Stored data entries:
####################
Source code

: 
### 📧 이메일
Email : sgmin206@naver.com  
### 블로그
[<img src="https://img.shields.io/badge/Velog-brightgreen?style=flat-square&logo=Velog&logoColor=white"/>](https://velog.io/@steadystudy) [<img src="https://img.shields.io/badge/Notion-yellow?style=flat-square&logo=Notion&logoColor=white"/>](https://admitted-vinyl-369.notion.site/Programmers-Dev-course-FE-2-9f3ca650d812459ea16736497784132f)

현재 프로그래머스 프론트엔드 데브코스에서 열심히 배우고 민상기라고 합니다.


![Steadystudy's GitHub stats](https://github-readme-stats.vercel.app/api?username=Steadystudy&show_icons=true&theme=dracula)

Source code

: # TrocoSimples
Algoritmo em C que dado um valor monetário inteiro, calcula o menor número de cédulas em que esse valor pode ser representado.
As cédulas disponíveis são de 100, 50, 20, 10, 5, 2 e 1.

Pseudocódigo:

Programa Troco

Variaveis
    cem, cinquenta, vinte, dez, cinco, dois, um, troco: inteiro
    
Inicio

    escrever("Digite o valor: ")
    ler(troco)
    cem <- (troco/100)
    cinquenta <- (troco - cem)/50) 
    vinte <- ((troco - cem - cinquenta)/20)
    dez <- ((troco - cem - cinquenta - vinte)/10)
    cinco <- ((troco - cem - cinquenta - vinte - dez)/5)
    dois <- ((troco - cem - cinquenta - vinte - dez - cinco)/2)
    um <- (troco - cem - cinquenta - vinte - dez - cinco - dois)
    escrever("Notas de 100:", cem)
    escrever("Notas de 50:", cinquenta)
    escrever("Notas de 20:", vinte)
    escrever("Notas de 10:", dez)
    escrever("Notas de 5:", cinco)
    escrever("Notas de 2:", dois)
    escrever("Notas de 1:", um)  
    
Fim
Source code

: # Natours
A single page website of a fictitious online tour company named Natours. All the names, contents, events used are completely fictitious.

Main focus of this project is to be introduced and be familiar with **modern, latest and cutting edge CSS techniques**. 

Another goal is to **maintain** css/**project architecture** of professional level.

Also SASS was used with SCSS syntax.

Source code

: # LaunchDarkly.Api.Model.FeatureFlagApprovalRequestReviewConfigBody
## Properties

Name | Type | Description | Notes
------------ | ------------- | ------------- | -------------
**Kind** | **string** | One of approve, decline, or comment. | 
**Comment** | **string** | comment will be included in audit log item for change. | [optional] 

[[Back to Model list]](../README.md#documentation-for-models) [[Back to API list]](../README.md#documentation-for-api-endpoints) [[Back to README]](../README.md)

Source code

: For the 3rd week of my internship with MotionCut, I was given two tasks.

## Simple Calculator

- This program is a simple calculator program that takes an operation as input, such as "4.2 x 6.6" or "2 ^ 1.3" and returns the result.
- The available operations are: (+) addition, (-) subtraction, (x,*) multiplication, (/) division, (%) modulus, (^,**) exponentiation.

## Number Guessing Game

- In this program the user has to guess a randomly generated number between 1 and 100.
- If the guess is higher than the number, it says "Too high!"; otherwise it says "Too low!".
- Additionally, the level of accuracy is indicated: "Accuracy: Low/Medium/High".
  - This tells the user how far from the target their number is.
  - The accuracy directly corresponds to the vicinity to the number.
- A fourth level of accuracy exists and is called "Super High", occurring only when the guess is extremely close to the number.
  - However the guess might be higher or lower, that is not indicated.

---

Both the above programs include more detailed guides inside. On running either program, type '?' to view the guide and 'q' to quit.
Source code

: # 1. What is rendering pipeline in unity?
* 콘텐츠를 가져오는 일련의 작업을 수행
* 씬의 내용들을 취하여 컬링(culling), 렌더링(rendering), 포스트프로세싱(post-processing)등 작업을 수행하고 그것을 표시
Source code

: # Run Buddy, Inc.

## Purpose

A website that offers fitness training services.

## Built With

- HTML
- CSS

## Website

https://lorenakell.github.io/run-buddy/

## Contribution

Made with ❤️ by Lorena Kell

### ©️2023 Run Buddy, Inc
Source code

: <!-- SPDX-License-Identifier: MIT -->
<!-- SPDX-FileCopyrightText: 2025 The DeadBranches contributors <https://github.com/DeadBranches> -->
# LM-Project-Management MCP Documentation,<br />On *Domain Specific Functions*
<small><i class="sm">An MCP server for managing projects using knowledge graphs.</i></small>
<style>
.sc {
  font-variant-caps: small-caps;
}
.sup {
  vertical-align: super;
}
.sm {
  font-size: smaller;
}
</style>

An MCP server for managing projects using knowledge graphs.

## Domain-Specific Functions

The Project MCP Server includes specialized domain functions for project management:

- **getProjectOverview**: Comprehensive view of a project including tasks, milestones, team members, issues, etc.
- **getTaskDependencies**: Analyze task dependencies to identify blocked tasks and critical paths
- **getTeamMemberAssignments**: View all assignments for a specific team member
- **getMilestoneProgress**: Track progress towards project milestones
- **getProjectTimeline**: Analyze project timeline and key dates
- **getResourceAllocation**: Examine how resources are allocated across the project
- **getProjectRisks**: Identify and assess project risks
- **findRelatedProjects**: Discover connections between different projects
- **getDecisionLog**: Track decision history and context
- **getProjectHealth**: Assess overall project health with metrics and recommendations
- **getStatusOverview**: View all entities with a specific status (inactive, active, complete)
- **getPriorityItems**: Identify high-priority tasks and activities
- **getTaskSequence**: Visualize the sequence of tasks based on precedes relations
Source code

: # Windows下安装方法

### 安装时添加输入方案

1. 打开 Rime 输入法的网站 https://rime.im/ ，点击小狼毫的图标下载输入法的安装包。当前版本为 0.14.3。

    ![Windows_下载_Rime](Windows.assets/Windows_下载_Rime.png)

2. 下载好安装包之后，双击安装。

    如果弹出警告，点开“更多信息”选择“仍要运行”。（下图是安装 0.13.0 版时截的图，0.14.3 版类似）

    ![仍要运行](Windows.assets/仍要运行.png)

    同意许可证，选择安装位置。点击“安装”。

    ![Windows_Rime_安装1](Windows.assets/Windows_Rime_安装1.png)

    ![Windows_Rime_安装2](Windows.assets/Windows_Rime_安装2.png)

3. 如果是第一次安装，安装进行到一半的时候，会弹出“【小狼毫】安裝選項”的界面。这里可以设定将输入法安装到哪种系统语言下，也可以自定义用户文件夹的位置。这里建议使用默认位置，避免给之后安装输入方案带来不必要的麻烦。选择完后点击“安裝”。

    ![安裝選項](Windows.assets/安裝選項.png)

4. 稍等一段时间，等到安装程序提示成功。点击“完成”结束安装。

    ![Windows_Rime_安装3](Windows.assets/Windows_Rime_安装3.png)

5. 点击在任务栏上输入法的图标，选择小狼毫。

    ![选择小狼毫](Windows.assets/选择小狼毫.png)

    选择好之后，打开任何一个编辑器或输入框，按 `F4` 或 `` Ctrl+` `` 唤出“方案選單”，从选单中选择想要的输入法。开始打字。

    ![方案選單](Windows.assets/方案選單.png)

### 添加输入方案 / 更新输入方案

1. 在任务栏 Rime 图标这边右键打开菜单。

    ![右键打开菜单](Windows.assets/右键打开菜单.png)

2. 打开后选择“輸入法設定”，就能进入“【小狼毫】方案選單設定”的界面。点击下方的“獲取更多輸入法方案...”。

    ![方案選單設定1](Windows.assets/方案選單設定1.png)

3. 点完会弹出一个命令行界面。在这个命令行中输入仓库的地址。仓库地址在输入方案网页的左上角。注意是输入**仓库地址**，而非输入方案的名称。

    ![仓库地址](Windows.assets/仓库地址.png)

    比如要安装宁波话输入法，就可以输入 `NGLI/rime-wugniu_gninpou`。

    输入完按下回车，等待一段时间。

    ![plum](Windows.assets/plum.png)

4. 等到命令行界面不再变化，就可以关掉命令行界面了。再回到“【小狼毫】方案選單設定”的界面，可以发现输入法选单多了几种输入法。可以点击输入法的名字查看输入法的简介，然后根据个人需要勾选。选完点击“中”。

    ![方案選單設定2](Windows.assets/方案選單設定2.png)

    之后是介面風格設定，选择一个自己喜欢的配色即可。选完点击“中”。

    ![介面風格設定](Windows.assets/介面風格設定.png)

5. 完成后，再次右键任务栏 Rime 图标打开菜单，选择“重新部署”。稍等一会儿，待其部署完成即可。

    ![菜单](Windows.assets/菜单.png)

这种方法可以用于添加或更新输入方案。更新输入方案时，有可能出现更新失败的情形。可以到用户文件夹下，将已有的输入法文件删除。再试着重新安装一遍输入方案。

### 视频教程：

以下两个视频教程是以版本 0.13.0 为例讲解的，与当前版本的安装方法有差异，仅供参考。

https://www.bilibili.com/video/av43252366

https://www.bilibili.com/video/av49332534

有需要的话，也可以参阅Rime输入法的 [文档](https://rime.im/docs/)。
####################
What to do:
Among the entries above, how many lines hold the word "rendering"? Reply with only that number.

Response to this exercise:
2